■ What the task asks
Those lines of the records that contain "class" are to be located and copied.
Extracted data Block Start
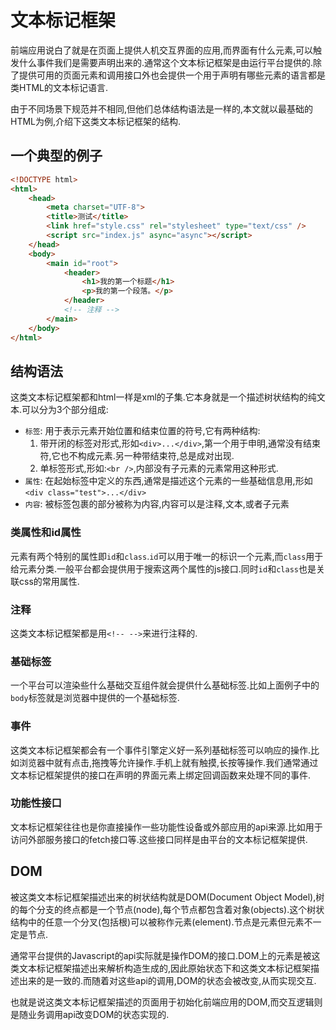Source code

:# 文本标记框架

前端应用说白了就是在页面上提供人机交互界面的应用,而界面有什么元素,可以触发什么事件我们是需要声明出来的.通常这个文本标记框架是由运行平台提供的.除了提供可用的页面元素和调用接口外也会提供一个用于声明有哪些元素的语言都是类HTML的文本标记语言.

由于不同场景下规范并不相同,但他们总体结构语法是一样的,本文就以最基础的HTML为例,介绍下这类文本标记框架的结构.

## 一个典型的例子

```html
<!DOCTYPE html>
<html>
    <head>
        <meta charset="UTF-8">
        <title>测试</title>
        <link href="style.css" rel="stylesheet" type="text/css" />
        <script src="index.js" async="async"></script>
    </head>
    <body>
        <main id="root">
            <header>
                <h1>我的第一个标题</h1>
                <p>我的第一个段落。</p>
            </header>
            <!-- 注释 -->
        </main>
    </body>
</html>
```

## 结构语法

这类文本标记框架都和html一样是xml的子集.它本身就是一个描述树状结构的纯文本.可以分为3个部分组成:

+ `标签`: 用于表示元素开始位置和结束位置的符号,它有两种结构:
    1. 带开闭的标签对形式,形如`<div>...</div>`,第一个用于申明,通常没有结束符,它也不构成元素.另一种带结束符,总是成对出现.
    2. 单标签形式,形如:`<br />`,内部没有子元素的元素常用这种形式.
+ `属性`: 在起始标签中定义的东西,通常是描述这个元素的一些基础信息用,形如`<div class="test">...</div>`
+ `内容`: 被标签包裹的部分被称为内容,内容可以是注释,文本,或者子元素

### 类属性和id属性

元素有两个特别的属性即`id`和`class`.`id`可以用于唯一的标识一个元素,而`class`用于给元素分类.一般平台都会提供用于搜索这两个属性的js接口.同时`id`和`class`也是关联css的常用属性.

### 注释

这类文本标记框架都是用`<!-- -->`来进行注释的.

### 基础标签

一个平台可以渲染些什么基础交互组件就会提供什么基础标签.比如上面例子中的`body`标签就是浏览器中提供的一个基础标签.

### 事件

这类文本标记框架都会有一个事件引擎定义好一系列基础标签可以响应的操作.比如浏览器中就有点击,拖拽等允许操作.手机上就有触摸,长按等操作.我们通常通过文本标记框架提供的接口在声明的界面元素上绑定回调函数来处理不同的事件.

### 功能性接口

文本标记框架往往也是你直接操作一些功能性设备或外部应用的api来源.比如用于访问外部服务接口的fetch接口等.这些接口同样是由平台的文本标记框架提供.

## DOM

被这类文本标记框架描述出来的树状结构就是DOM(Document Object Model),树的每个分支的终点都是一个节点(node),每个节点都包含着对象(objects).这个树状结构中的任意一个分叉(包括根)可以被称作元素(element).节点是元素但元素不一定是节点.

通常平台提供的Javascript的api实际就是操作DOM的接口.DOM上的元素是被这类文本标记框架描述出来解析构造生成的,因此原始状态下和这类文本标记框架描述出来的是一致的.而随着对这些api的调用,DOM的状态会被改变,从而实现交互.

也就是说这类文本标记框架描述的页面用于初始化前端应用的DOM,而交互逻辑则是随业务调用api改变DOM的状态实现的.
Extracted data Block End
■ Problem solution
+ `属性`: 在起始标签中定义的东西,通常是描述这个元素的一些基础信息用,形如`<div class="test">...</div>`
元素有两个特别的属性即`id`和`class`.`id`可以用于唯一的标识一个元素,而`class`用于给元素分类.一般平台都会提供用于搜索这两个属性的js接口.同时`id`和`class`也是关联css的常用属性.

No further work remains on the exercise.